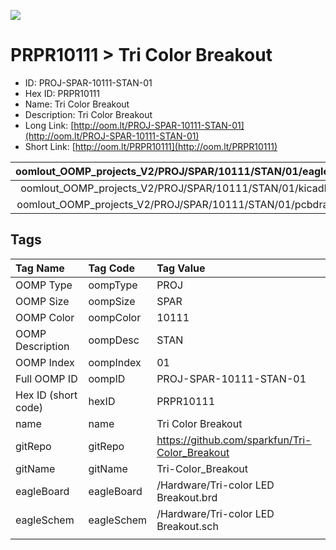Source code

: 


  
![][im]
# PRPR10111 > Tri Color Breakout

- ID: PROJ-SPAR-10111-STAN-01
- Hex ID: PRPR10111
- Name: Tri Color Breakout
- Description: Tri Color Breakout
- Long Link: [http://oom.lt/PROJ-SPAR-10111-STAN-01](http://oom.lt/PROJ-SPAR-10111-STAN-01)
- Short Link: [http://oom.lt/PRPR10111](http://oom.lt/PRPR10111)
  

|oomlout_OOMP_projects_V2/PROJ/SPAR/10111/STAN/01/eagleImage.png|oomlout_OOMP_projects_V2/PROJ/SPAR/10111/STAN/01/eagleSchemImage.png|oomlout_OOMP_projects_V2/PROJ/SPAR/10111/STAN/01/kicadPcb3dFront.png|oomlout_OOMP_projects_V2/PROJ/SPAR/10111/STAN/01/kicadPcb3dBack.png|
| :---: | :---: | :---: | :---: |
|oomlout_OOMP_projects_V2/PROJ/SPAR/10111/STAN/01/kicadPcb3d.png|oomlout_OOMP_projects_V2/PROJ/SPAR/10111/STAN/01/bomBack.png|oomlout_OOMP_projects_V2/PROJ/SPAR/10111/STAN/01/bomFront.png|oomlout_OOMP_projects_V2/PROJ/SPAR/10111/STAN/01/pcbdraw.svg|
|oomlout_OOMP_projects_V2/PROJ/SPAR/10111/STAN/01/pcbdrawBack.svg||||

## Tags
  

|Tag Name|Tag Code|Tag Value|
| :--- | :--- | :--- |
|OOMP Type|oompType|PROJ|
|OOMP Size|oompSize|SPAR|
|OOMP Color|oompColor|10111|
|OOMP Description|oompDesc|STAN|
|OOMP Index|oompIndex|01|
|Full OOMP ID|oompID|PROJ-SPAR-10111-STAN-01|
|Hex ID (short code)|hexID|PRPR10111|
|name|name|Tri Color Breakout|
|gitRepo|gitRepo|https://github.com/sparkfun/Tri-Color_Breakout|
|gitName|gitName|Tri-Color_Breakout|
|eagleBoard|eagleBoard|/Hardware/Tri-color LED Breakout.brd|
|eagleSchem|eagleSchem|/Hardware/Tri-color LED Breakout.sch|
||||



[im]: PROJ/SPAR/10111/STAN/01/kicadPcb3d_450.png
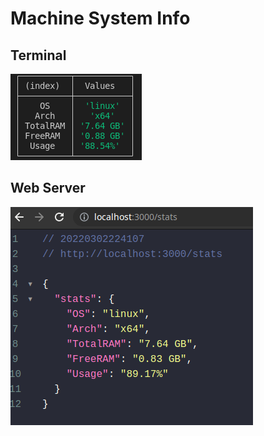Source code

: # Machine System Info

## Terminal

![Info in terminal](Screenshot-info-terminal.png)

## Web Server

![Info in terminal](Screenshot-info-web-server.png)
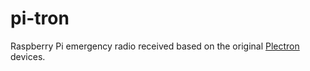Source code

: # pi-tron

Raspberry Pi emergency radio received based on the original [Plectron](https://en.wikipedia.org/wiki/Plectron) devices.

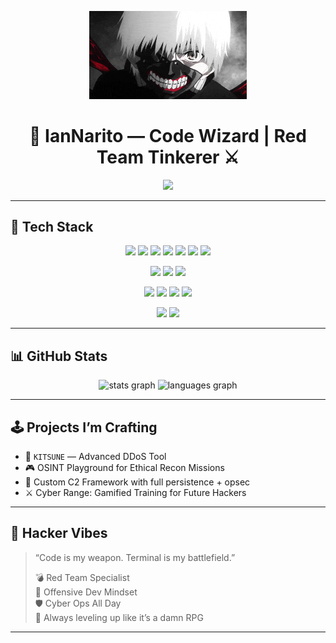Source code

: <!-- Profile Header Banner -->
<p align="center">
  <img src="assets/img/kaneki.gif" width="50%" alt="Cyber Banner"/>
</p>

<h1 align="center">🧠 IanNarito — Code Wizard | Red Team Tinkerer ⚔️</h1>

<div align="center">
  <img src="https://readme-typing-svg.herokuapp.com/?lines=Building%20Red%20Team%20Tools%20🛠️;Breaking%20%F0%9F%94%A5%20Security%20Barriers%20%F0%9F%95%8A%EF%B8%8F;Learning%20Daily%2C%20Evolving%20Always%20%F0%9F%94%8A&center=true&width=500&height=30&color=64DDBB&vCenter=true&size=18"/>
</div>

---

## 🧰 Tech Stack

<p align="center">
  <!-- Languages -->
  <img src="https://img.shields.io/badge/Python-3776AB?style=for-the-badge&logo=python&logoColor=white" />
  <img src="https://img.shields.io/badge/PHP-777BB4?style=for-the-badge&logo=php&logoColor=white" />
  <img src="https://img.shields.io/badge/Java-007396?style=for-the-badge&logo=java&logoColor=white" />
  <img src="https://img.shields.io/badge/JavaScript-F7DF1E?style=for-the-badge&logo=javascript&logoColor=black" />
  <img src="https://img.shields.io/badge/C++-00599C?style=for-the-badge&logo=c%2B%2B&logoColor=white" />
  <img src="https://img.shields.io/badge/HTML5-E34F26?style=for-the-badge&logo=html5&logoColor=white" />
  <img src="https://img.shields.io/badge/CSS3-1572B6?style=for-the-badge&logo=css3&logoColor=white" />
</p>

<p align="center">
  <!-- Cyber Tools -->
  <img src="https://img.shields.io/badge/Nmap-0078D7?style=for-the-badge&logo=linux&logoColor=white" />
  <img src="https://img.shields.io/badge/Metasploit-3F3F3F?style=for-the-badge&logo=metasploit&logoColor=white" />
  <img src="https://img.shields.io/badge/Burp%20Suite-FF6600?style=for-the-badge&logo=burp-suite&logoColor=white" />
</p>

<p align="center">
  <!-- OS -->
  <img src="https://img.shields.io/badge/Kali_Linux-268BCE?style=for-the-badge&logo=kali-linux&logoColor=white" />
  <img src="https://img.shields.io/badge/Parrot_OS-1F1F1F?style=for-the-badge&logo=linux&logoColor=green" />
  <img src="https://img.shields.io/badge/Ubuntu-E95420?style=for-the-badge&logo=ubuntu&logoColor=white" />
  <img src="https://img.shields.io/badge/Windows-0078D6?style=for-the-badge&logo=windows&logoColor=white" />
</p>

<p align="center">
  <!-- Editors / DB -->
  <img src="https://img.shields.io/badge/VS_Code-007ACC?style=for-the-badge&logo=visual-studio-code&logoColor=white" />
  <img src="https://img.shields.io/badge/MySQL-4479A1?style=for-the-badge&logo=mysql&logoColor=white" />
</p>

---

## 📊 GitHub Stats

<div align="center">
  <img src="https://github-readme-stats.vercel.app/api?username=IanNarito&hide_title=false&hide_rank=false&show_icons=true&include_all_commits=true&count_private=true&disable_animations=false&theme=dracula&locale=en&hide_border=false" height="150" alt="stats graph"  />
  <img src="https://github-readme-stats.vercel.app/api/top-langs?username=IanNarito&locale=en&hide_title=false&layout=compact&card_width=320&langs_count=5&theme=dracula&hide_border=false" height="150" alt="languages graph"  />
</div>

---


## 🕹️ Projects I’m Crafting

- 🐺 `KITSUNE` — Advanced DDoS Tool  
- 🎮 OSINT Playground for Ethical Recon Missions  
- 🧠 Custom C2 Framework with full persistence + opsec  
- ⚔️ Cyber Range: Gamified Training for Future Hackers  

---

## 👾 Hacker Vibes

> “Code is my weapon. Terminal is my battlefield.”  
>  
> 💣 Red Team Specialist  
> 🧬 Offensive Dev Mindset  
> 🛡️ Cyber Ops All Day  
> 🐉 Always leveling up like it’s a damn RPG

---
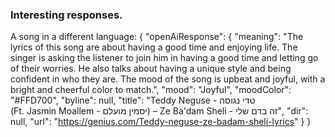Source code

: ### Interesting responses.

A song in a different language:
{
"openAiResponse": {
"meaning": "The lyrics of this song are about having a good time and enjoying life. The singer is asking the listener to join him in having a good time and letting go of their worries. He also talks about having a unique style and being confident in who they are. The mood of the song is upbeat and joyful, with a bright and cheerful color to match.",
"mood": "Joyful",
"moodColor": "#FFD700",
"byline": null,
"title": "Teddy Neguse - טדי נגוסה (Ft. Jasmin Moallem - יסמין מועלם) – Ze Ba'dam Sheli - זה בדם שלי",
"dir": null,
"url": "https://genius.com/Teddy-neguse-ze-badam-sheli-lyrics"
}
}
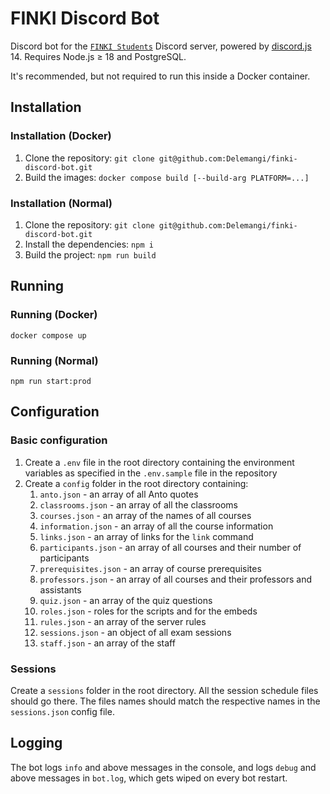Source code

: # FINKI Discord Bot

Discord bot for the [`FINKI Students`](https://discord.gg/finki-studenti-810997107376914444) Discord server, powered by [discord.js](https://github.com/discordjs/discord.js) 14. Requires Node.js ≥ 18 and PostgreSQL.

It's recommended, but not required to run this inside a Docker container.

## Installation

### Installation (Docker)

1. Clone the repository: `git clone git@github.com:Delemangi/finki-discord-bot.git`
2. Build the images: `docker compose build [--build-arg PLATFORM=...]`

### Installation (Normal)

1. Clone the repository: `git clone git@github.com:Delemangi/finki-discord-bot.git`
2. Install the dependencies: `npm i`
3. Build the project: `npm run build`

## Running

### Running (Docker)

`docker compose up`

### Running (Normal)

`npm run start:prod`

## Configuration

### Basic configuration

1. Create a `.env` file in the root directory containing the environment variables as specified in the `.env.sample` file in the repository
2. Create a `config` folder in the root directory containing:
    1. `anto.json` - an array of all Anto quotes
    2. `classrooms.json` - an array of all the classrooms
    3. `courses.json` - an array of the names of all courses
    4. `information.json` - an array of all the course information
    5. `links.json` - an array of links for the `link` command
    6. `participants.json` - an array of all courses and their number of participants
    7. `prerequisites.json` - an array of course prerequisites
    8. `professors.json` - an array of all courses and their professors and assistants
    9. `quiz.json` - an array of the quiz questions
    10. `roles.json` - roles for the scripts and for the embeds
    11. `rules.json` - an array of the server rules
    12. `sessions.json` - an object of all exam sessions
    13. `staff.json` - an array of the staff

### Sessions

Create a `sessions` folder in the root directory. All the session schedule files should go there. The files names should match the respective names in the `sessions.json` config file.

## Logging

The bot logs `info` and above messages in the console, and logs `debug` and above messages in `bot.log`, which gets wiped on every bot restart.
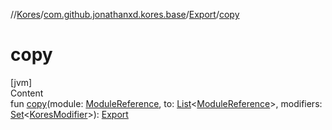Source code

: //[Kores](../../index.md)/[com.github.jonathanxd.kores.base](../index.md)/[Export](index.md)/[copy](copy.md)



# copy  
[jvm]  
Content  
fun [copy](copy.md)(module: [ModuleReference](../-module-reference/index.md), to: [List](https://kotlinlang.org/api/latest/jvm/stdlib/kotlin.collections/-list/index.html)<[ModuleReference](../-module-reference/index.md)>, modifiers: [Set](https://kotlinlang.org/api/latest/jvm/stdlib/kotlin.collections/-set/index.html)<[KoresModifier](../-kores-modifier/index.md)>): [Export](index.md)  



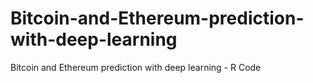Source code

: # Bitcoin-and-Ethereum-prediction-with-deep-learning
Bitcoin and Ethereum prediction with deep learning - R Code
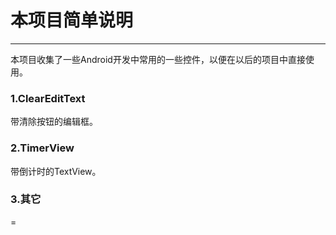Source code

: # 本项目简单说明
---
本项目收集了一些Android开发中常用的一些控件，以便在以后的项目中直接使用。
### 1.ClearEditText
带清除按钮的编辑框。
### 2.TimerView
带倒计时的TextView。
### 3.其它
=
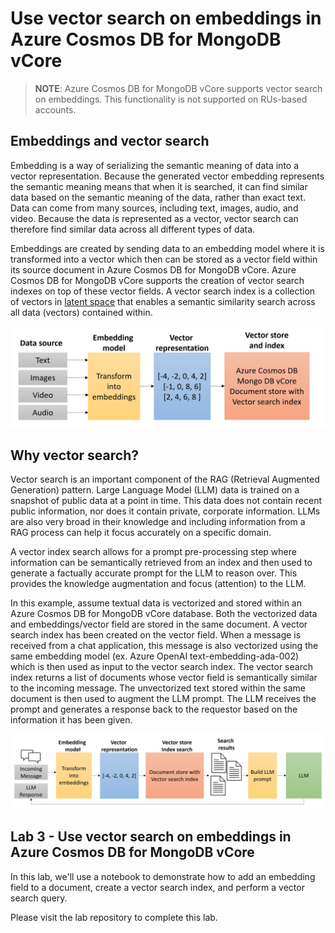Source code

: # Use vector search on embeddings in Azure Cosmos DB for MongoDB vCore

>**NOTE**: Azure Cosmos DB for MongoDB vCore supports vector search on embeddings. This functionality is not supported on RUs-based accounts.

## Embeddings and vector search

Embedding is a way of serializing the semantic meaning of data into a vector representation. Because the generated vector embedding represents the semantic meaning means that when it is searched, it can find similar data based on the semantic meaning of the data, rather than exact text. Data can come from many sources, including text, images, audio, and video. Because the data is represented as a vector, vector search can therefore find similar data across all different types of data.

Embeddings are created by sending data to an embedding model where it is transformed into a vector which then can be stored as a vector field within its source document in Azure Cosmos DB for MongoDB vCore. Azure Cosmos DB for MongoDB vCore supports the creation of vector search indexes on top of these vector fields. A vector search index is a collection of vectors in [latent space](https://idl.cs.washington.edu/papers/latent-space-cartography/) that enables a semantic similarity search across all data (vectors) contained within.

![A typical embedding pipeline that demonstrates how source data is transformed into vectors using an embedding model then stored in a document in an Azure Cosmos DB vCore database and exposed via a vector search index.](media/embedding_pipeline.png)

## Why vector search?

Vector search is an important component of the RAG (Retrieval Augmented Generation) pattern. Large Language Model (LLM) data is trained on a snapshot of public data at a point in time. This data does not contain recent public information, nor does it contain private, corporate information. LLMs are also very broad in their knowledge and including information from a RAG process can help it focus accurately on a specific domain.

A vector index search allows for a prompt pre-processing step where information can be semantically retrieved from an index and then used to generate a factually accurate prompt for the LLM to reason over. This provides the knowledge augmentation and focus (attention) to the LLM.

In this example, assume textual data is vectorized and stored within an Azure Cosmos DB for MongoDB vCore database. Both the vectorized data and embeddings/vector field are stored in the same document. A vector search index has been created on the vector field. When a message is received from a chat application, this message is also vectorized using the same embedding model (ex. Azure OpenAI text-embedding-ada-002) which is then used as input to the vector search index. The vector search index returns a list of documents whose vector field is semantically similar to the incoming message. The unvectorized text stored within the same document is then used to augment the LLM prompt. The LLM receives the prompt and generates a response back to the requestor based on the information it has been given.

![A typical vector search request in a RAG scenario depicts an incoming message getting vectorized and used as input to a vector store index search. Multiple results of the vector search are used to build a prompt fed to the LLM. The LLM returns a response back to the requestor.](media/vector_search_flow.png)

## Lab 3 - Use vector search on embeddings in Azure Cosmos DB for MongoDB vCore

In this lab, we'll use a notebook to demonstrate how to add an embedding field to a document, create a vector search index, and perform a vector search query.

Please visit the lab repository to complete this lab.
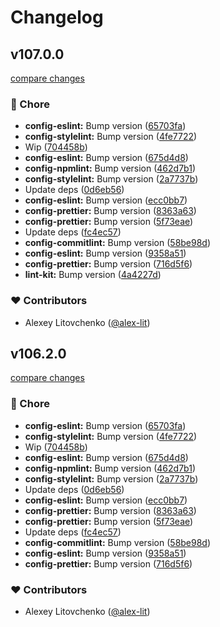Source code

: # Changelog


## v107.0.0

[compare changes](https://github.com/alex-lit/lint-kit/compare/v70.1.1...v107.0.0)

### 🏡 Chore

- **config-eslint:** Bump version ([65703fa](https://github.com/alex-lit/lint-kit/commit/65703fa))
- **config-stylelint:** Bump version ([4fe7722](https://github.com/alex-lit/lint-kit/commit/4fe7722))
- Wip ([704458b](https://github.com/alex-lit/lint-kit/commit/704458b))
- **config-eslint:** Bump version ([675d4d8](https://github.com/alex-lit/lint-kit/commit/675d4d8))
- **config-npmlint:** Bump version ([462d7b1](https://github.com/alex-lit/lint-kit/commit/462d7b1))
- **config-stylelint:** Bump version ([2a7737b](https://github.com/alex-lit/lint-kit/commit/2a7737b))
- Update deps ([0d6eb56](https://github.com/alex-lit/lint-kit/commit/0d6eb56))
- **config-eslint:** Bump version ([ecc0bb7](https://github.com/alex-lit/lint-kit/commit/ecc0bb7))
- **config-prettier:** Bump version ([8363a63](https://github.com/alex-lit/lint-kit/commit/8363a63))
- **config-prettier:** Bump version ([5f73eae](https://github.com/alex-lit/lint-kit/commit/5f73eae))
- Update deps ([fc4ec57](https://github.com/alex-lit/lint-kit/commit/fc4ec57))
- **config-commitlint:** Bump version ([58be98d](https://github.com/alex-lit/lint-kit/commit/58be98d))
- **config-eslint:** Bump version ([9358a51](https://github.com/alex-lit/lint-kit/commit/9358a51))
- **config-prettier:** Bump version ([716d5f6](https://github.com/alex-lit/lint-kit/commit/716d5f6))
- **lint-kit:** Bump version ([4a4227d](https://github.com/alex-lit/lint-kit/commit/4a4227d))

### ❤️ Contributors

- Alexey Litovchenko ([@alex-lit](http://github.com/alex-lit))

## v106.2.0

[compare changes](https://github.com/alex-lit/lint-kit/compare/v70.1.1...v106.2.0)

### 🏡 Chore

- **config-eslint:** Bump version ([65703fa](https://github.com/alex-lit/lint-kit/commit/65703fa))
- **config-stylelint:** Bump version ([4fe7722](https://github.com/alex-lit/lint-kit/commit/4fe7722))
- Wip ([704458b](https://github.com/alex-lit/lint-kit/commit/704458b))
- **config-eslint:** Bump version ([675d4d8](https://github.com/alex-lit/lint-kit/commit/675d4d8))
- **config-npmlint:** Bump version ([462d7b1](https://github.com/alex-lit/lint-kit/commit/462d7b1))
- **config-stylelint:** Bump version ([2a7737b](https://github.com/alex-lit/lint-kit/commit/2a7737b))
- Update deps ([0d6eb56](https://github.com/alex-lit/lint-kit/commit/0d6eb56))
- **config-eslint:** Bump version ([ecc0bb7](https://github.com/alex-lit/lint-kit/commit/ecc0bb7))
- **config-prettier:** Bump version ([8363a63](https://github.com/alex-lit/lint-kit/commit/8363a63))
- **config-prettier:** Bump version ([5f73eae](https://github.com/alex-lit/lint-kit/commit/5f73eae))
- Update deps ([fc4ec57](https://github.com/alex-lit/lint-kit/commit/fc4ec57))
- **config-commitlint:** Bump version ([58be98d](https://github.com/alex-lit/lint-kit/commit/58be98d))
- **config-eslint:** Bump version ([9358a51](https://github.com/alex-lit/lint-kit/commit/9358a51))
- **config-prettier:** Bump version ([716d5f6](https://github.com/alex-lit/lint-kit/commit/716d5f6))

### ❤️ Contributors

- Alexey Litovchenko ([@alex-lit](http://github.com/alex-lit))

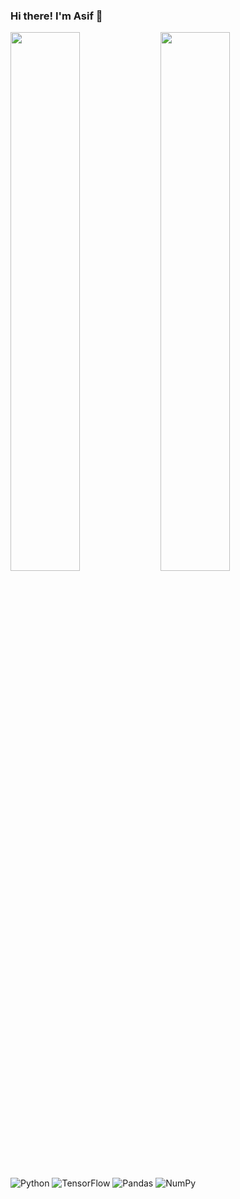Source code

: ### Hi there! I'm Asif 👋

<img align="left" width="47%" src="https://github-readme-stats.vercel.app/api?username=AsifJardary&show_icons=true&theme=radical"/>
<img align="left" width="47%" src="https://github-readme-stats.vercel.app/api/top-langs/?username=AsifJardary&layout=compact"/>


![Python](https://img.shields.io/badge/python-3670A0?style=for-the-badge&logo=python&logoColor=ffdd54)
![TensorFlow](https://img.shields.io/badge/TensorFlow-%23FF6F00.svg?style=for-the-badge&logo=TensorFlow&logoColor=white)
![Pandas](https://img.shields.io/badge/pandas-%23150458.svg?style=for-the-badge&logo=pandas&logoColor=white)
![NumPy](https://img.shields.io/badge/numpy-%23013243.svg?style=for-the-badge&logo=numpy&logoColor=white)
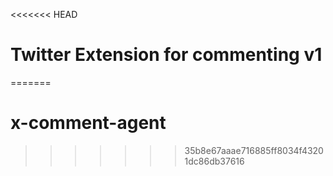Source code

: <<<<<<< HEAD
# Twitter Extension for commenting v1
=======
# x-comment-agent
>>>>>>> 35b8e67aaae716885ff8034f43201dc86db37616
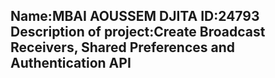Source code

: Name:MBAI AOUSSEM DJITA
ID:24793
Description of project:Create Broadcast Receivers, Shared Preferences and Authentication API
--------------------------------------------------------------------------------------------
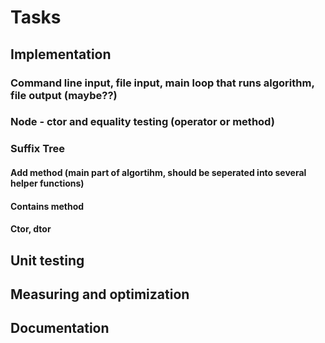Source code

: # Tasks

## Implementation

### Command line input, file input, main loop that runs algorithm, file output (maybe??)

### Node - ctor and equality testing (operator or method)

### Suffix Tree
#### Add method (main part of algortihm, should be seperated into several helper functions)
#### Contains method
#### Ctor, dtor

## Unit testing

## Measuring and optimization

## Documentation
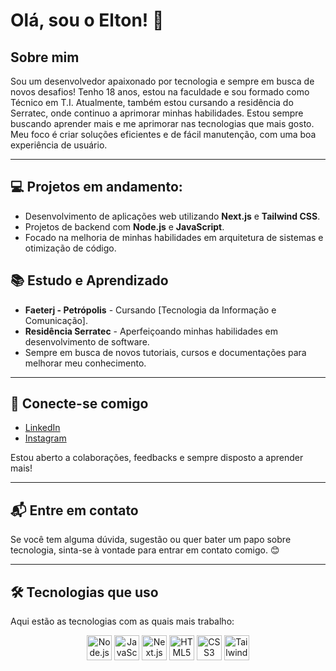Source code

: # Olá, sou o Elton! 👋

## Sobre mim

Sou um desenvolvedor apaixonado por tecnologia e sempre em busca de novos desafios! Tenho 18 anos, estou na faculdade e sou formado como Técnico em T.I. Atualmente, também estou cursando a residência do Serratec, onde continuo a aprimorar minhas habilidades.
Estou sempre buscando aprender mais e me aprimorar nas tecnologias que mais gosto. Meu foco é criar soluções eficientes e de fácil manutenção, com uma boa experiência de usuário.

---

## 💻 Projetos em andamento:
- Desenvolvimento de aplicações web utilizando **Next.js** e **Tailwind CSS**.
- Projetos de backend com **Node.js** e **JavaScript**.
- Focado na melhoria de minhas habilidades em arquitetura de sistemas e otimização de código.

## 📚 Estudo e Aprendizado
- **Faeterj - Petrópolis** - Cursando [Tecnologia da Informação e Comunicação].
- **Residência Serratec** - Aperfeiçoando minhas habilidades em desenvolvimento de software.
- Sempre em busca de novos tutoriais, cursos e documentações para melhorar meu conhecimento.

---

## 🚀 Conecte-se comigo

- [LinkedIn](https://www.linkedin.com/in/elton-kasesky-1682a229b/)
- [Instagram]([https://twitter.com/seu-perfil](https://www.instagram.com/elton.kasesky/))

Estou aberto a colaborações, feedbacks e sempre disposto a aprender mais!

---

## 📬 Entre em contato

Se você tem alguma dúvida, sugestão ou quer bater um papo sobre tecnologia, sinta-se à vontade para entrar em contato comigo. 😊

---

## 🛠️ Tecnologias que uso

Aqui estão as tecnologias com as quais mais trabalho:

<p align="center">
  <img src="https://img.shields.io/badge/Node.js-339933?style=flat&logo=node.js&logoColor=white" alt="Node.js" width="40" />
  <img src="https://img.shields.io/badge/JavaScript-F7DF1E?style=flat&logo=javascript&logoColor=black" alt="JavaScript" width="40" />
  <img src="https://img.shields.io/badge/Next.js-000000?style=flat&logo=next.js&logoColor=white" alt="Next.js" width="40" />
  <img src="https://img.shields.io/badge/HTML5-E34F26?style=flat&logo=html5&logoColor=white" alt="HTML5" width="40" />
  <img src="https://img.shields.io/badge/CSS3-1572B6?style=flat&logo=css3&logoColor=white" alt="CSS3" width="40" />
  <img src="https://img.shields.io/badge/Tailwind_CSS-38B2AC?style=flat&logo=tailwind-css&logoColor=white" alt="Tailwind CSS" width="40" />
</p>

◆ ◆ ◆ ◆ ◆ ◆ ◆

**What is expected**
Check every line above for the string "testing", and copy the ones that have it.

**Result for this task**
### Node - ctor and equality testing (operator or method)
## Unit testing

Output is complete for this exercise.